I tend to agree about the primacy of prints and I observed a reaction them just this past week. I spent 2 weeks in Italy in May on a study abroad with other university students. While I shot lots of images with my phone that I used in the daily blog I wrote on the trip, I also took along my Minolta SRT-201 and several rolls of Ilford HP5+ which I used, mostly, for shoot-from-the-hip street photography. After returning, developing and scanning the film, I added them to my blog so my fellow travelers could see them. I’ve also posted some of those images in the gallery here.
The professor who led the trip sent out a mass email and invited any and all to a summer critique where we could show work we’ve been doing since school let out in early May.
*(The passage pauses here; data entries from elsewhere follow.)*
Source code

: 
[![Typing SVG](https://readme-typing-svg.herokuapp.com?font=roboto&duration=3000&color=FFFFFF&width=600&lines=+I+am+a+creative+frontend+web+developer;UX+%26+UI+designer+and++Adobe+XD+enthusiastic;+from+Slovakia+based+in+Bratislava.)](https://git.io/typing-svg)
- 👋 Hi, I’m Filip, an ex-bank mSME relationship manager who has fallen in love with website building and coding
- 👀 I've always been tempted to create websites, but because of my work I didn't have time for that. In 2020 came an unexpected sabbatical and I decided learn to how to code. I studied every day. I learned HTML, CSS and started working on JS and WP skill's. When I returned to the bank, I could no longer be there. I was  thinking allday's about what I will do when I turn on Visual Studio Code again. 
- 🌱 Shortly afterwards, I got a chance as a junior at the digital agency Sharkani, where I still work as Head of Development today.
The majority of those who showed up had been on the Italy trip and had seen these black and white images online. I brought 8x10 enlargements of some of these street shots made on Ilford FB paper and mounted on matte board. I didn’t install these but passed them around and noticed how they spent more time looking at each image than they probably did with the digital version. Not only did they hold each one in their own hands, they would hold it away, then bring it in close up, tilt it to change the way light reflected off the emulsion and the surface, and generally embrace it as a physical object. Comments included revenue to the richness of tones in the prints.
The subject matter and compositional elements aside, I am leaning toward believing that it’s the physicality of the print, whether from a digital or film source, that allows it to transcend what the digitally viewed version has to offer.